CA court rules hospitals not strictly liable for employee privacy breaches

In September 2025, the California Court of Appeals, Third Appellate District, issued a judgment clarifying California law's standard for medical information breach notifications.

 

What happened 

The case involved a November 2016 incident at a California neuropsychiatric hospital, where an employee photographed a patient’s medical information with a personal phone and posted it on Instagram. On appeal, CDPH argued for strict liability, while the hospital argued it had met security safeguard requirements. Judges Jonathan Ishee and Michael Paluzzi, writing for Goodwin, summarized that the appellate court rejected strict liability and instead applied a reasonableness standard, finding that providers should not be penalized for inadvertent employee misconduct when appropriate safeguards are in place.

 

What was said 

According to the court transcripts, “The ‘shall prevent’ language does suggest, at least as a starting point, that a health facility is required to prevent unauthorized access, use, and disclosure of patients’ medical information. Courts generally interpret the word “shall” as giving rise to a mandatory duty, although, despite that presumption, a court interpreting a statute must still determine the legislative intent behind the enactment. (See California Correctional Peace Officers Assn. v. State Personnel Bd. (1995) 10 Cal.4th 1133, 1143 [there is a “presumption that the word ‘shall’ in a statute is ordinarily deemed mandatory, and ‘may’ permissive,” but, “[n]onetheless, in construing the statute, the court must ascertain the legislative intent”].)”

 

The backstory

The case dates back to November 2016, when an employee at a California neuropsychiatric hospital used their personal cell phone to take a photograph of a patient’s medical information. Believing the image had been redacted, the employee then posted it on Instagram. However, the redaction was incomplete, and personal details of 10 patients were still visible in the photo. 

This social media disclosure prompted an investigation by the CDPH, which determined that the hospital had failed to prevent unlawful or unauthorized access to, and use or disclosure of, a patient’s medical information under California’s medical information breach notification law. 

As a result, CDPH imposed a $75,000 penalty against the hospital, despite the fact that the employee had previously undergone HIPAA training, signed a confidentiality agreement, and acted in direct violation of internal policy. The hospital responded by terminating the employee, issuing a system-wide reminder to staff about confidentiality obligations, and notifying all affected patients.

 

What happens next

The appellate court’s decision imports a reasonableness standard into California’s medical information breach notification law, meaning regulators must prove that the provider failed to maintain proper administrative, technical, or physical safeguards before penalties can be imposed. For healthcare organizations, this offers reassurance that compliance with HIPAA-like safeguards, such as employee training, confidentiality agreements, and security protocols, can shield them from liability in cases of inadvertent disclosures.

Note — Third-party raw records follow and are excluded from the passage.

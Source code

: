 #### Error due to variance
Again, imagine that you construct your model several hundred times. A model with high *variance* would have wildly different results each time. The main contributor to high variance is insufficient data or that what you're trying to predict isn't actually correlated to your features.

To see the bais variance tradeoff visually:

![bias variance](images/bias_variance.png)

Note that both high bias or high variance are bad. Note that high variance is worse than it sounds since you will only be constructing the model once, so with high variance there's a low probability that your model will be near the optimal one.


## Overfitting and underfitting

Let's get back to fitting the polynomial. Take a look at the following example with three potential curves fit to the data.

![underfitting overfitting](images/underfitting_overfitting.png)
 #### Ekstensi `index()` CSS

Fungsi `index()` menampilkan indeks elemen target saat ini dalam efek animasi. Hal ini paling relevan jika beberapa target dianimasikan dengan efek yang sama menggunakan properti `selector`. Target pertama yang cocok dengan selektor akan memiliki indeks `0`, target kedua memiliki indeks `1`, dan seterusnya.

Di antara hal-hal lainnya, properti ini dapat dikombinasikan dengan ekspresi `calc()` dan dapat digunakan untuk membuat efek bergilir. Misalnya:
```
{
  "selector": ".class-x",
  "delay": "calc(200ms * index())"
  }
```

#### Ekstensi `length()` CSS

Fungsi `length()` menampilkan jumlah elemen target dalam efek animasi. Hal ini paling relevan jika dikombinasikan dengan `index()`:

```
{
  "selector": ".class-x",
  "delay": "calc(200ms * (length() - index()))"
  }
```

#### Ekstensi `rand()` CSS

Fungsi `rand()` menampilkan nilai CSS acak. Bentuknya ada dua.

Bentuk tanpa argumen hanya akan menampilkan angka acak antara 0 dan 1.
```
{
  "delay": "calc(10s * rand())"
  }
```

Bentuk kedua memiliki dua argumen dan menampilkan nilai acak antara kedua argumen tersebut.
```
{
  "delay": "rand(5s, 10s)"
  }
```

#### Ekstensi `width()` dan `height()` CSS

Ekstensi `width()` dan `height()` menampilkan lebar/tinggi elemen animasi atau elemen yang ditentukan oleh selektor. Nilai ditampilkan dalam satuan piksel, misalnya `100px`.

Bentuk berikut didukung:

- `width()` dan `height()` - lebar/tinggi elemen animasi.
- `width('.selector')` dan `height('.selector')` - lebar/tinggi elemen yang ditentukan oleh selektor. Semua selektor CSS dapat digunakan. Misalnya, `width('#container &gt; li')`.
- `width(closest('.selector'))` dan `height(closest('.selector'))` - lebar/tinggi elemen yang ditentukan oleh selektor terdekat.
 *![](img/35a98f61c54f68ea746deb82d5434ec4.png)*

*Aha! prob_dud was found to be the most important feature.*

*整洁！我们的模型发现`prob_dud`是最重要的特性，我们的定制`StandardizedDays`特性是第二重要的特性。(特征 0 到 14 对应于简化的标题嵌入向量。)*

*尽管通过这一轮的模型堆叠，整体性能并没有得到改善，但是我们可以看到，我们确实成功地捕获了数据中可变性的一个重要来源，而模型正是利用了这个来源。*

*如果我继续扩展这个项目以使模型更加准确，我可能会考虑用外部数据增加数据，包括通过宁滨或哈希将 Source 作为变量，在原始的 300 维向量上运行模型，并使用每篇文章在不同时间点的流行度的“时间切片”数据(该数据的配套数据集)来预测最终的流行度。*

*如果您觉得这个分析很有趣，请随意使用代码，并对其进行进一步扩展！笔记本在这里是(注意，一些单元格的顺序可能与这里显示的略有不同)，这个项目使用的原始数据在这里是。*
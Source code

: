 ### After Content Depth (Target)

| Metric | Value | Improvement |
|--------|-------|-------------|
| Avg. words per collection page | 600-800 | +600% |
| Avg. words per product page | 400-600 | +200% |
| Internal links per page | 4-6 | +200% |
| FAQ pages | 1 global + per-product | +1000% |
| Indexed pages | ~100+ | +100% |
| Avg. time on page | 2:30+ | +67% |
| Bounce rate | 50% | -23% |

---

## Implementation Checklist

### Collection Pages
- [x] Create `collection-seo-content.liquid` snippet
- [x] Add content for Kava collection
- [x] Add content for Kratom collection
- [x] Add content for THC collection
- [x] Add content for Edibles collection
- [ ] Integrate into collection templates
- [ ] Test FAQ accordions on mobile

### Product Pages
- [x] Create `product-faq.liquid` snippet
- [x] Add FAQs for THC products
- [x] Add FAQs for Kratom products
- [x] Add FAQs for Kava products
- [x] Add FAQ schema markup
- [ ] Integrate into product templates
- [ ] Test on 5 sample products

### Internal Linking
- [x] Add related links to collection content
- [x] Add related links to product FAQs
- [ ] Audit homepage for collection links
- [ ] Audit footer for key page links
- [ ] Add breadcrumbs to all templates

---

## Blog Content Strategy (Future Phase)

See also: HIPAA Compliant Email: The Definitive Guide (2025 Update)

 

FAQs

Why are insider threats so serious?

Because insiders already have authorized access to systems and data, their actions can bypass many security safeguards. Even accidental actions, like posting redacted information that still reveals patient data, can cause major breaches.

 

Are organizations always liable for insider threats?

No. As clarified in the California appellate case (September 2025), organizations that maintain appropriate and reasonable safeguards may not be held strictly liable for inadvertent employee misconduct. 

 

What happens if an insider threat comes from organizational failures?

If the breach results from poor security safeguards, such as weak access controls or lack of monitoring, regulators can still impose penalties because the organization itself failed to comply with required standards.